Vous n'auriez jamais dû entendre parler de moi ni de Liès Hebbadj. Dieu en a voulu autrement.
Nous avons toujours mené une vie tranquille dans la banlieue nantaise, à l'abri des rumeurs, appréciés par les instituteurs de nos enfants, essayant de mener au mieux notre existence telle que nous l'entendions. C'est-à-dire, entre autres, selon un certain nombre de préceptes musulmans.
Je n'aurais pas imaginé qu'une contravention bouleverserait ma vie, ni que contester une amende puisse prendre de telles proportions, attirer les journalistes en meute incontrôlable, m'ôter le sommeil durant des nuits entières, le ventre noué et la gorge serrée.
L'histoire, vous la connaissez. Ou plutôt, vous connaissez celle qu'on vous raconte dans les médias, de manière plus ou moins concise, plus ou moins arrangée. De moi, de Liès, vous n'avez que l'image que l'on veut bien donner de nous et qui m'effraierait autant que vous si j'étais à votre place... Laissez-moi donc tenter de changer votre regard, vous raconter comment nous sommes passés d'une contravention à un tribunal, d'un tribunal à une affaire d'État.
Sandrine Moulères
Note de l'éditeur :
Le Parlement, outrepassant l'avis du Conseil d'État qui, le 12 mai 2010, a rendu un avis défavorable au projet de loi proposé par le gouvernement sur l'interdiction du port du voile intégral, considérant que cette loi ne se basait sur " aucun fondement incontestable ", a adopté le 13 juillet dernier le texte de loi à une écrasante majorité.

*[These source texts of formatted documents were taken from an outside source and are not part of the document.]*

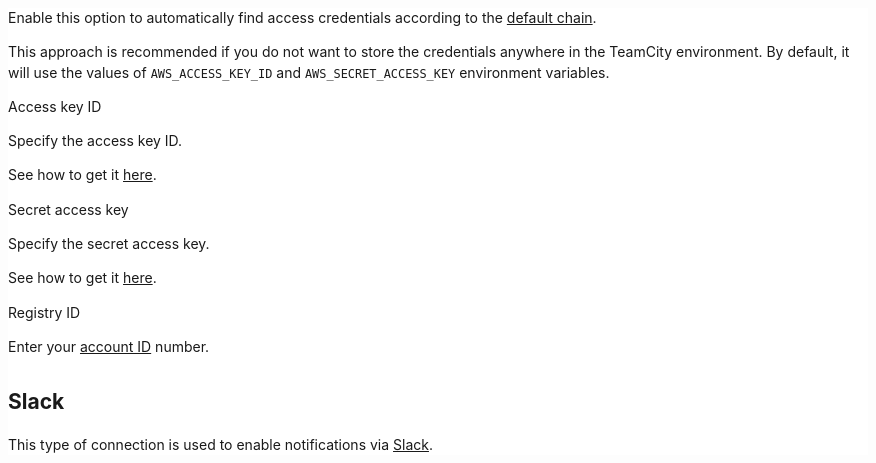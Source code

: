 Enable this option to automatically find access credentials according to the [default chain](https://docs.aws.amazon.com/sdk-for-java/v1/developer-guide/credentials.html#credentials-default).

This approach is recommended if you do not want to store the credentials anywhere in the TeamCity environment. By default, it will use the values of `AWS_ACCESS_KEY_ID` and `AWS_SECRET_ACCESS_KEY` environment variables.

</td>
</tr>

<tr>
<td>

Access key ID

</td>
<td>

Specify the access key ID.

See how to get it [here](https://docs.aws.amazon.com/general/latest/gr/aws-sec-cred-types.html).

</td>
</tr>

<tr>
<td>

Secret access key

</td>
<td>

Specify the secret access key.

See how to get it [here](https://docs.aws.amazon.com/general/latest/gr/aws-sec-cred-types.html).

</td>
</tr>

<tr>
<td>

Registry ID

</td>
<td>

Enter your [account ID](https://docs.aws.amazon.com/IAM/latest/UserGuide/console_account-alias.html#FindingYourAWSId) number.

</td>
</tr>

</table>

## Slack

This type of connection is used to enable notifications via [Slack](https://slack.com/).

En choisissant de porter le niqab, Sandrine Moulères a-t-elle renoncé à sa vie de femme, de mère, de citoyenne ? Ajoute-t-elle à la violence ressentie sa propre violence en étant consentante ? Son regard lumineux est-il le fruit d'une dangereuse et soudaine révélation ? Trouble-t-elle l'ordre public ?
Comme le dit Sandrine Moulères, ce témoignage ne raconte qu'un cheminement, le sien, et il n'a aucunement vocation universelle. Il est écrit avec ses mots, ses mots à elle.
D'aucuns diront que publier ce livre c'est accepter, et même pire encore, défendre le droit à l'humiliation, favoriser le sectarisme et inciter au prosélytisme. Face à la totale intolérance que d'autres encore réclament, nous opposons le droit à la parole.